Physical interpretation for system of ODE

[Bruno Tolentino]

If an ODE of 2nd order like this A y''(x) + B y'(x) + C y(x) = 0 has how physical/electrical interpretation a RLC circuit, so, how is the electrical interpretation of a system of ODE of 1nd and 2nd order?

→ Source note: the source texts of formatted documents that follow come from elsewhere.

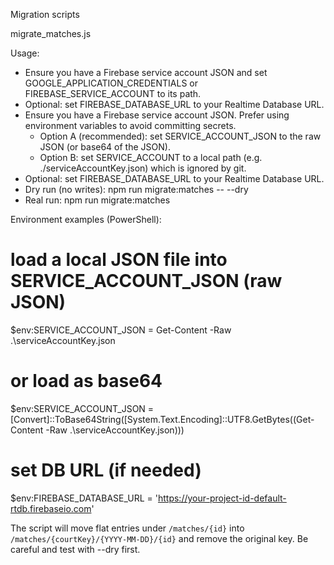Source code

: Migration scripts

migrate_matches.js

Usage:
  - Ensure you have a Firebase service account JSON and set GOOGLE_APPLICATION_CREDENTIALS or FIREBASE_SERVICE_ACCOUNT to its path.
  - Optional: set FIREBASE_DATABASE_URL to your Realtime Database URL.
 - Ensure you have a Firebase service account JSON. Prefer using environment variables to avoid committing secrets.
     - Option A (recommended): set SERVICE_ACCOUNT_JSON to the raw JSON (or base64 of the JSON).
     - Option B: set SERVICE_ACCOUNT to a local path (e.g. ./serviceAccountKey.json) which is ignored by git.
 - Optional: set FIREBASE_DATABASE_URL to your Realtime Database URL.
  - Dry run (no writes):
      npm run migrate:matches -- --dry
  - Real run:
      npm run migrate:matches

Environment examples (PowerShell):

# load a local JSON file into SERVICE_ACCOUNT_JSON (raw JSON)
$env:SERVICE_ACCOUNT_JSON = Get-Content -Raw .\serviceAccountKey.json
# or load as base64
$env:SERVICE_ACCOUNT_JSON = [Convert]::ToBase64String([System.Text.Encoding]::UTF8.GetBytes((Get-Content -Raw .\serviceAccountKey.json)))
# set DB URL (if needed)
$env:FIREBASE_DATABASE_URL = 'https://your-project-id-default-rtdb.firebaseio.com'

The script will move flat entries under `/matches/{id}` into `/matches/{courtKey}/{YYYY-MM-DD}/{id}` and remove the original key.
Be careful and test with --dry first.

$$\begin{bmatrix} \frac{d x}{dt}\\ \frac{d y}{dt} \end{bmatrix} = \begin{bmatrix} \alpha_{11} & \alpha_{12} \\ \alpha_{21} & \alpha_{22} \end{bmatrix} \begin{bmatrix} x\\ y \end{bmatrix}$$
$$\begin{bmatrix} A_{11} & A_{12} \\ A_{21} & A_{22} \end{bmatrix} \begin{bmatrix} \frac{d^2 x}{dt^2}\\ \frac{d^2 y}{dt^2} \end{bmatrix} + \begin{bmatrix} B_{11} & B_{12} \\ B_{21} & B_{22} \end{bmatrix} \begin{bmatrix} \frac{d x}{dt}\\ \frac{d y}{dt} \end{bmatrix} + \begin{bmatrix} C_{11} & C_{12} \\ C_{21} & C_{22} \end{bmatrix} \begin{bmatrix} x\\ y \end{bmatrix} = \begin{bmatrix} 0\\ 0 \end{bmatrix}$$

 

[Simon Bridge]

Can you interpret systems of DEs in terms of mixing in tanks?

 

[HomogenousCow]

Could it be a system of two damped oscillators coupled to each other?